General characteristics
- Tonnage: 701 gross register tons (GRT)
- Displacement: 768.36 tonnes
- Length: 54.1 metres (177 ft)
- Beam: 9.6 metres (31 ft)
- Draught: 3.1 metres (10 ft) for'd: 3.7 metres (12 ft) aft
- Installed power: 1280 bhp
- Propulsion: Diesel-electric: 2x 6cyl, 640bhp National diesel engines
- Speed: 14 knots (26 km/h; 16 mph)
- Crew: 54, including ; 32 pilots; 11 apprentices;
- Notes: Boats carried:; 2x5.8 metres (19 ft) motor launches; 2x8.2 metres (27 ft) oared boats;

= MV Edmund Gardner =

MV Edmund Gardner is a retired pilot cutter built for the Liverpool Pilot Service after the Second World War. She was decommissioned after nearly 30 years service converted to a museum ship as part of the Merseyside Maritime Museum.

==Service career==
Edmund Gardner was ordered by the Mersey Docks and Harbour Board in July 1951 as a replacement for the pre-war steam powered cutters which were nearing the end of their usefulness.

Edmund Gardner (cutter no.2) was one of three such vessels, each being named for a past chairman of the board.

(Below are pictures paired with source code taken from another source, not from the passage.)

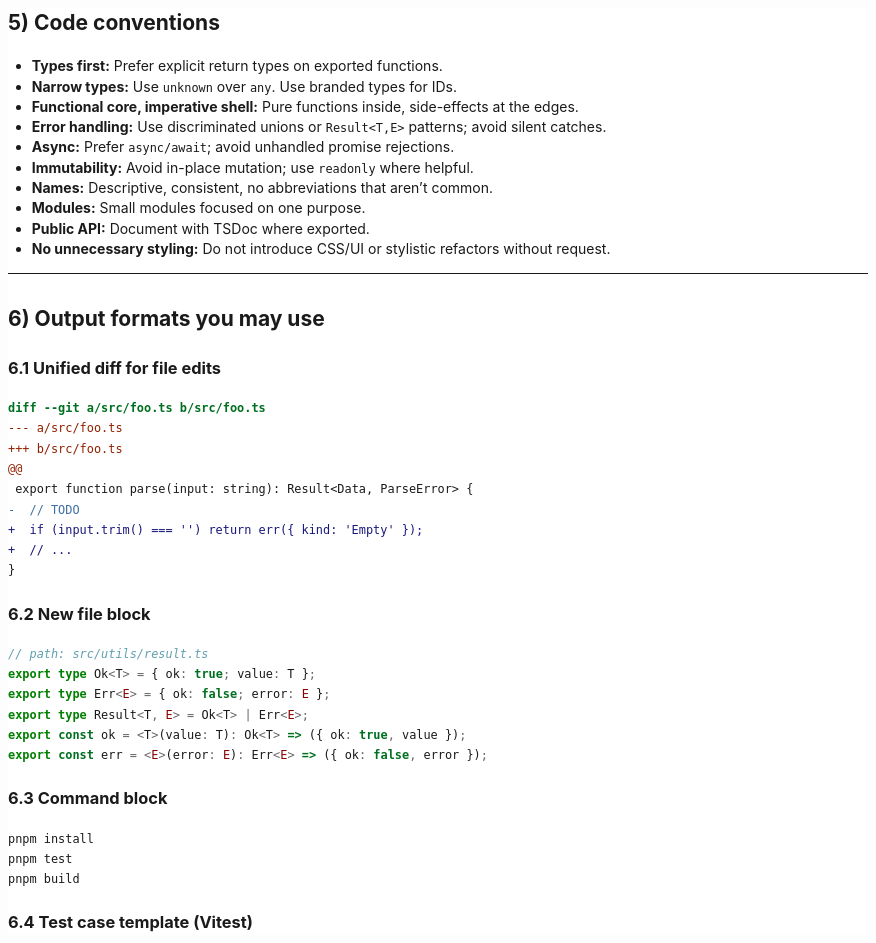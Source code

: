 
## 5) Code conventions

* **Types first:** Prefer explicit return types on exported functions.
* **Narrow types:** Use `unknown` over `any`. Use branded types for IDs.
* **Functional core, imperative shell:** Pure functions inside, side-effects at the edges.
* **Error handling:** Use discriminated unions or `Result<T,E>` patterns; avoid silent catches.
* **Async:** Prefer `async/await`; avoid unhandled promise rejections.
* **Immutability:** Avoid in-place mutation; use `readonly` where helpful.
* **Names:** Descriptive, consistent, no abbreviations that aren’t common.
* **Modules:** Small modules focused on one purpose.
* **Public API:** Document with TSDoc where exported.
* **No unnecessary styling:** Do not introduce CSS/UI or stylistic refactors without request.

---

## 6) Output formats you may use

### 6.1 Unified diff for file edits

```diff
diff --git a/src/foo.ts b/src/foo.ts
--- a/src/foo.ts
+++ b/src/foo.ts
@@
 export function parse(input: string): Result<Data, ParseError> {
-  // TODO
+  if (input.trim() === '') return err({ kind: 'Empty' });
+  // ...
}
```

### 6.2 New file block

```ts
// path: src/utils/result.ts
export type Ok<T> = { ok: true; value: T };
export type Err<E> = { ok: false; error: E };
export type Result<T, E> = Ok<T> | Err<E>;
export const ok = <T>(value: T): Ok<T> => ({ ok: true, value });
export const err = <E>(error: E): Err<E> => ({ ok: false, error });
```

### 6.3 Command block

```bash
pnpm install
pnpm test
pnpm build
```

### 6.4 Test case template (Vitest)
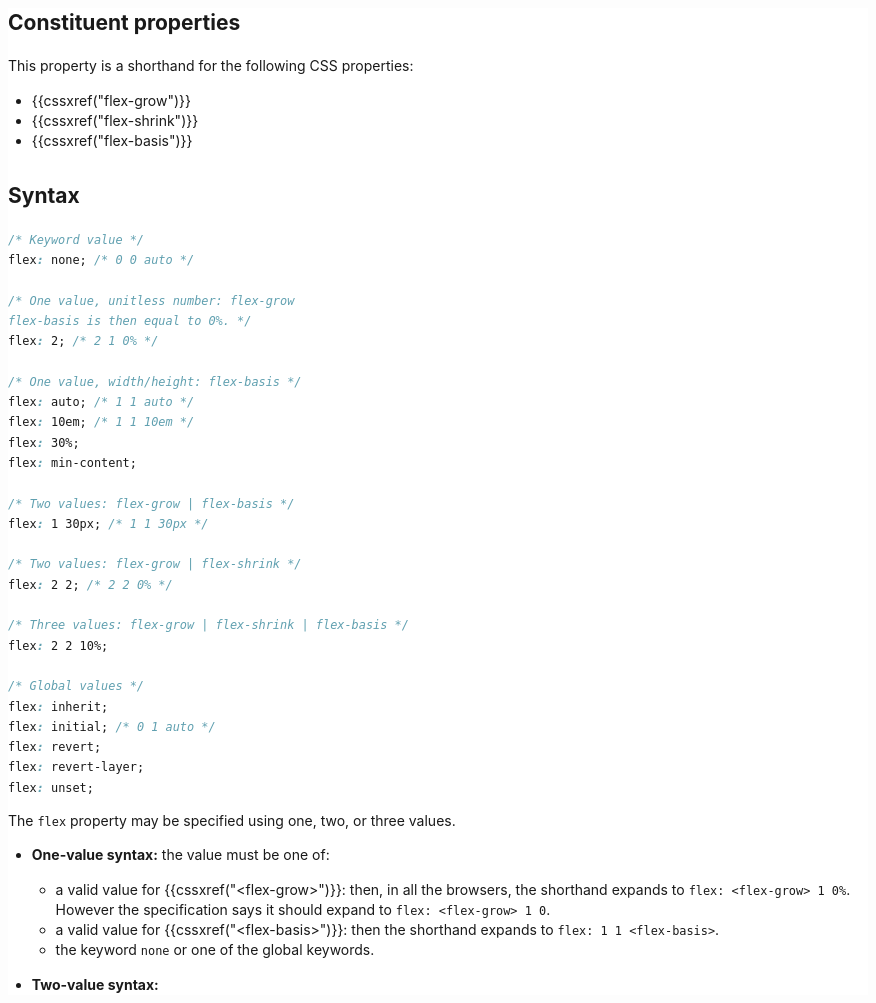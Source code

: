 ## Constituent properties

This property is a shorthand for the following CSS properties:

- {{cssxref("flex-grow")}}
- {{cssxref("flex-shrink")}}
- {{cssxref("flex-basis")}}

## Syntax

```css
/* Keyword value */
flex: none; /* 0 0 auto */

/* One value, unitless number: flex-grow
flex-basis is then equal to 0%. */
flex: 2; /* 2 1 0% */

/* One value, width/height: flex-basis */
flex: auto; /* 1 1 auto */
flex: 10em; /* 1 1 10em */
flex: 30%;
flex: min-content;

/* Two values: flex-grow | flex-basis */
flex: 1 30px; /* 1 1 30px */

/* Two values: flex-grow | flex-shrink */
flex: 2 2; /* 2 2 0% */

/* Three values: flex-grow | flex-shrink | flex-basis */
flex: 2 2 10%;

/* Global values */
flex: inherit;
flex: initial; /* 0 1 auto */
flex: revert;
flex: revert-layer;
flex: unset;
```

The `flex` property may be specified using one, two, or three values.

- **One-value syntax:** the value must be one of:

  - a valid value for {{cssxref("&lt;flex-grow&gt;")}}: then, in all the browsers, the shorthand expands to `flex: <flex-grow> 1 0%`. However the specification says it should expand to `flex: <flex-grow> 1 0`.
  - a valid value for {{cssxref("&lt;flex-basis&gt;")}}: then the shorthand expands to `flex: 1 1 <flex-basis>`.
  - the keyword `none` or one of the global keywords.

- **Two-value syntax:**
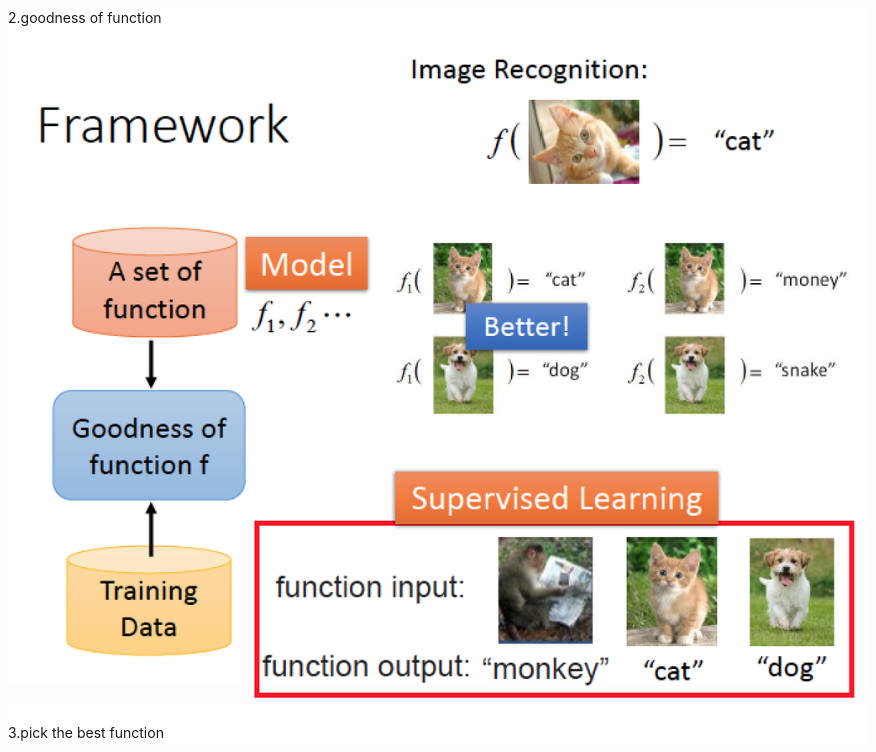 2.goodness of function

![deep.learning.framework](media/ml.deep.learning.02.png)

3.pick the best function
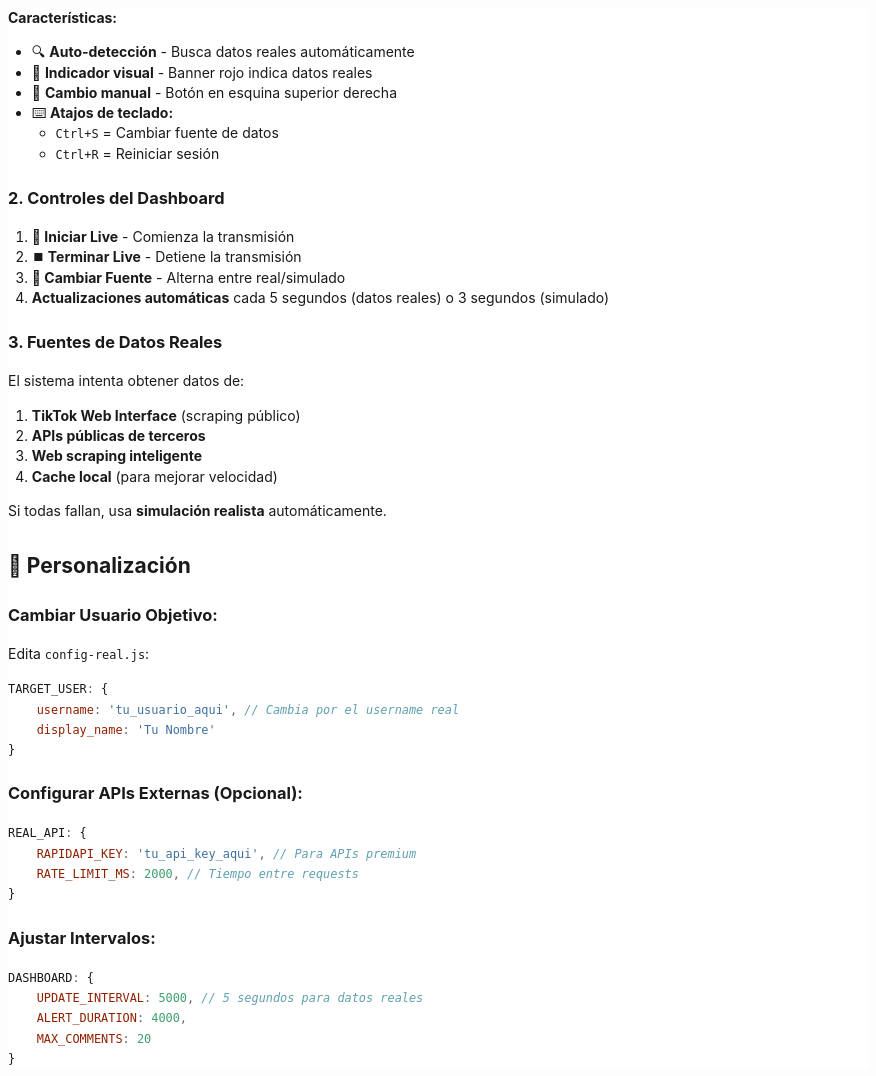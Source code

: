**Características:**
- 🔍 **Auto-detección** - Busca datos reales automáticamente
- 🔴 **Indicador visual** - Banner rojo indica datos reales
- 🔄 **Cambio manual** - Botón en esquina superior derecha
- ⌨️ **Atajos de teclado:**
  - `Ctrl+S` = Cambiar fuente de datos
  - `Ctrl+R` = Reiniciar sesión

### **2. Controles del Dashboard**

1. **🔴 Iniciar Live** - Comienza la transmisión
2. **⏹️ Terminar Live** - Detiene la transmisión
3. **🔄 Cambiar Fuente** - Alterna entre real/simulado
4. **Actualizaciones automáticas** cada 5 segundos (datos reales) o 3 segundos (simulado)

### **3. Fuentes de Datos Reales**

El sistema intenta obtener datos de:

1. **TikTok Web Interface** (scraping público)
2. **APIs públicas de terceros**
3. **Web scraping inteligente**
4. **Cache local** (para mejorar velocidad)

Si todas fallan, usa **simulación realista** automáticamente.

## 🔧 Personalización

### **Cambiar Usuario Objetivo:**
Edita `config-real.js`:
```javascript
TARGET_USER: {
    username: 'tu_usuario_aqui', // Cambia por el username real
    display_name: 'Tu Nombre'
}
```

### **Configurar APIs Externas (Opcional):**
```javascript
REAL_API: {
    RAPIDAPI_KEY: 'tu_api_key_aqui', // Para APIs premium
    RATE_LIMIT_MS: 2000, // Tiempo entre requests
}
```

### **Ajustar Intervalos:**
```javascript
DASHBOARD: {
    UPDATE_INTERVAL: 5000, // 5 segundos para datos reales
    ALERT_DURATION: 4000,
    MAX_COMMENTS: 20
}
```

Her sister-ships were Thomas Brocklebank (cutter no.1) and Arnet Robinson (cutter no.3)

Edmund Gardner was built by Philip and Son, of Dartmouth, and was launched on 9 July 1953. She was completed and entered service on the Mersey on 2 December 1953.

Her function was to serve as a floating base for pilots guiding ships into and out of the Mersey. She would remain one week at the Liverpool Bar, followed by one week at Point Lynas, Anglesey, and then serve one week as supply ship to the other two. While on station her function was to meet ships entering the Mersey en route to the Liverpool Docks or the Manchester Ship Canal, and transfer the pilot for the transit of the waterway, or to collect pilots from outgoing vessels.
During that period the Mersey was still a busy waterway; On an average day, such as 15 April 1960, Edmund Gardner met and transferred pilots for 16 ships (10 inbound and 6 outbound) in one 8-hour period.

During her 28 years of successful service Edmund Gardner suffered only one incident; in 1963 she was involved in a mild collision with ore carrier Iron Horse, but suffered no serious damage.

==Later history==
In April 1981 Edmund Gardner was de-commissioned; in 1982 she was purchased for the museum, one of only two such ships in preservation. Today she is located in the Canning Graving Dock, across the dock from the Maritime Museum and adjacent to the Museum of Liverpool Life.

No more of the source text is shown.